In fact, the removal of those assumptions is why a model can work at all. You cannot ask a computer to predict the future.

This is why the process of valuation for a startup depends on first agreeing a reasonable shared vision of the future. You look at the potential upside in that scenario, and discount it for the perceived risk to get there. Once a founder and an investor can find agreement on that vision, determining the valuation based on that scenario becomes a more objective calculation.

Valuation will always fundamentally be an agreement between people, built on reasoning and understanding. It requires belief, as well as proof.

Sophistication is not always an improvement

Targeting an AI model at determining the appropriate price for a deal based on analysis of market activity is an attractive idea. Making the process of finding similar rounds faster and easier does cut some of the headache involved in determining market-appropriate deal terms.

The danger is that many will confuse this with greater accuracy, when the problems with comparables remain: innovative startups have few direct comparisons, the terms of those fundraising rounds are never fully known, and revenue multiples are still incredibly crude. Using a bigger sample does not necessarily yield a more useful average.

Most of all, it would be heavily procyclical. If you consider the role that lazy practices played in the 2020-22 startup bubble, as investors relied heavily on multiples for pricing, now imagine that applied with all the efficiency of an AI model. It is likely that valuations would have climbed much higher before the market collapsed, with a fall that was much more painful for all involved.

Outliers and intangibles

Any solid valuation methodology (ours included) is built around the idea of using multiple perspectives on valuation to provide a more comprehensive view on future potential. That combination of perspectives should focus at least as much on the properties of the individual startup as it does on the wider fundraising market.

That said, it’s certainly possible that an AI model could provide a useful additional perspective, you just have to be careful about the bias it introduces. For example, if you train a model to identify positive traits in successful founders, and use it to screen the startups you meet in future, you are likely to end up optimizing for an average which indicates ‘competent leadership’. It could identify a good steward for a stable company, not a driven, tenacious founder with real vision.

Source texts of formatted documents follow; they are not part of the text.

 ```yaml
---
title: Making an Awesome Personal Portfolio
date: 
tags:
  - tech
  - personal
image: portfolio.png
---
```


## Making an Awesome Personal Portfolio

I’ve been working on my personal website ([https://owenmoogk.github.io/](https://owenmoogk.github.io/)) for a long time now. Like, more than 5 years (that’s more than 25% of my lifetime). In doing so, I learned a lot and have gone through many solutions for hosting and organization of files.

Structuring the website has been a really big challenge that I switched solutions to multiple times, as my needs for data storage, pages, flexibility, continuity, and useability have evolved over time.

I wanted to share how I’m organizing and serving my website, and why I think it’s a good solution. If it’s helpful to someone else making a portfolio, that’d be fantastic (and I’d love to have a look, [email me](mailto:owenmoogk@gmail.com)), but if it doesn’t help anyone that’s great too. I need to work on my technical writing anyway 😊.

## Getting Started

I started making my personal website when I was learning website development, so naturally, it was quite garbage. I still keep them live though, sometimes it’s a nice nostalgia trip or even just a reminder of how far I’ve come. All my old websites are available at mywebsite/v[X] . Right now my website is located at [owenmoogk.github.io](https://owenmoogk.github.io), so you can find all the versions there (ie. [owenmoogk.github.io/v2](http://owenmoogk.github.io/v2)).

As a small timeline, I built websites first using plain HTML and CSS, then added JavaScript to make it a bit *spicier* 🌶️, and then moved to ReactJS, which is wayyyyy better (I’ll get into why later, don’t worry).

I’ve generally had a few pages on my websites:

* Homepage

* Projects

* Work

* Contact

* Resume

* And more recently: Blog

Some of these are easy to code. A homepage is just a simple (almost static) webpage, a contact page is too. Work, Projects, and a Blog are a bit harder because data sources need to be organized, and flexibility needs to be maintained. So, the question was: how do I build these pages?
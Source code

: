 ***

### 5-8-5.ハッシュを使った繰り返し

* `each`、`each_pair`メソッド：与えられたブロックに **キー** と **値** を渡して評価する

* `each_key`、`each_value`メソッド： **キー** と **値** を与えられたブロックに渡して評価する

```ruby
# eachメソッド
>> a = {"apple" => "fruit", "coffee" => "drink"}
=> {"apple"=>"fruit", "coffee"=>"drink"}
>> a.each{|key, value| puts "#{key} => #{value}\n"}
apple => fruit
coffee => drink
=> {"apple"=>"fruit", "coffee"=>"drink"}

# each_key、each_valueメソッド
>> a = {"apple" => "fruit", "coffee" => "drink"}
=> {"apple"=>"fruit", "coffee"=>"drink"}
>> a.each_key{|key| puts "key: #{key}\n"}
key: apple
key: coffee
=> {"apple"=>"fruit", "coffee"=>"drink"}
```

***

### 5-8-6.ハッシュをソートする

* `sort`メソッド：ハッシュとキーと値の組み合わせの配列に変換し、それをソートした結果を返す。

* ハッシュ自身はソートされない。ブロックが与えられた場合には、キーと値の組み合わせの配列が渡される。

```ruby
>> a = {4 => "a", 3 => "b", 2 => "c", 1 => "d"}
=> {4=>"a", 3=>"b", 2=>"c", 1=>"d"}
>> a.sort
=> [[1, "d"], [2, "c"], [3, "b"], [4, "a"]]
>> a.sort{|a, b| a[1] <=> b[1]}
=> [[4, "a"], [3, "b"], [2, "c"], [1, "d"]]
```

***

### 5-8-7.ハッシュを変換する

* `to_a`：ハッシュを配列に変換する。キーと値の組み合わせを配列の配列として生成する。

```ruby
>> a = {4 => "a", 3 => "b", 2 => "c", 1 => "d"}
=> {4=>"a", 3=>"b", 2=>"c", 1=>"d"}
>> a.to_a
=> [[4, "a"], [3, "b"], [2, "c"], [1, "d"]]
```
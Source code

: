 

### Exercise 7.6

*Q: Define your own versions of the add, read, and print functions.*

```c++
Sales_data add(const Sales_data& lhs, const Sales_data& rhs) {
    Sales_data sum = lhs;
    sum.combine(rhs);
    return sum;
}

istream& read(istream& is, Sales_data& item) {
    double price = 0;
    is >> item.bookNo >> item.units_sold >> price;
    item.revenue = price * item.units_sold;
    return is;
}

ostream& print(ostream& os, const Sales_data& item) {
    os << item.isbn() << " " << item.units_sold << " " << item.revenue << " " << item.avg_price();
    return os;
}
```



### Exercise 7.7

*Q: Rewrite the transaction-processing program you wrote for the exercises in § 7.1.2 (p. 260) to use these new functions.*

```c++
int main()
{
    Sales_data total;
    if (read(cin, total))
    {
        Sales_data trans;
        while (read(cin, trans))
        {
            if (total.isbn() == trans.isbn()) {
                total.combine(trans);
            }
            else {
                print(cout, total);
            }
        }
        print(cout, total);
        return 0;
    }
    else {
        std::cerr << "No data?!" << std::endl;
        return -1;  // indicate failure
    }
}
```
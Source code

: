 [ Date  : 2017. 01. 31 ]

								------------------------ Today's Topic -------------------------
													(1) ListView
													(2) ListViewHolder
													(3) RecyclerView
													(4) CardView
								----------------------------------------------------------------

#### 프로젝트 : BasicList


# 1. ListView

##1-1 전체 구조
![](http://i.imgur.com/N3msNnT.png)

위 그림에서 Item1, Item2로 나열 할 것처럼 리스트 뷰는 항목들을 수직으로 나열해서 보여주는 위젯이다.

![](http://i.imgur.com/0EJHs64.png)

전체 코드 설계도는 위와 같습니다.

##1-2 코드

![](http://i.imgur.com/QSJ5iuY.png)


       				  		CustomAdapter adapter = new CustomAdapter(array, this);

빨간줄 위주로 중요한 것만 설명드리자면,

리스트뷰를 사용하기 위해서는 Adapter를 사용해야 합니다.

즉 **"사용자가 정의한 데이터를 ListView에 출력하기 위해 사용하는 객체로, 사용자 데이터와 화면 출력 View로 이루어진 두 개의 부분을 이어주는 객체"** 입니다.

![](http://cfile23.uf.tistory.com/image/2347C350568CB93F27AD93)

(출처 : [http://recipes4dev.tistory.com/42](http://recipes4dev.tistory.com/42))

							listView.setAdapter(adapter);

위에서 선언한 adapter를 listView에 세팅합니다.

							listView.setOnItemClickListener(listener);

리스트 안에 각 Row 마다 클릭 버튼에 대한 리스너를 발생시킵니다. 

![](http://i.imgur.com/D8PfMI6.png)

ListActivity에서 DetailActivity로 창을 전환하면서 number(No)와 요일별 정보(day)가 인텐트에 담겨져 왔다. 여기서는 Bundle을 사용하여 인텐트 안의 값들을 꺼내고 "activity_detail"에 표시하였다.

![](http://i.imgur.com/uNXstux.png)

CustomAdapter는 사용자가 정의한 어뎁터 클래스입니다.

What a model like that would miss is not the 90% overlap of traits in successful founders, but the crucial 10% which drove them to build that particular business. Early-stage venture capital is a business of looking for outliers, not consensus, precisely for this reason. Success stories often return the whole fund, but you are far more likely to lose all of your money on an investment.

AI can help an investor take more ‘shots on goal’

While AI models will struggle with the reasoning required to assess the unique scenarios presented by early-stage companies, it is likely to have a positive impact on the industry overall.

Already, investors are looking at how AI can help them to streamline their processes for screening and evaluating incoming pitches. This frees up time to ensure that qualifying pitches (by which I mostly mean companies in the right sector and stage) can get more attention and diligence.

Indeed, investors should pursue efficiency and automation in every step of the process, right up until they need to sit down and consider a pitch. At that point, a quiet room with a comfortable chair is likely to be more helpful than an AI model.

A few years ago, data nerd and investor Jared Heyman published an article on the machine learning framework his fund uses to determine the investability of YCombinator startups, On Rebel Theorem. This might be a good example of adding useful perspective, in that it is applied to a group of startups that are already pre-screened via their acceptance into the program.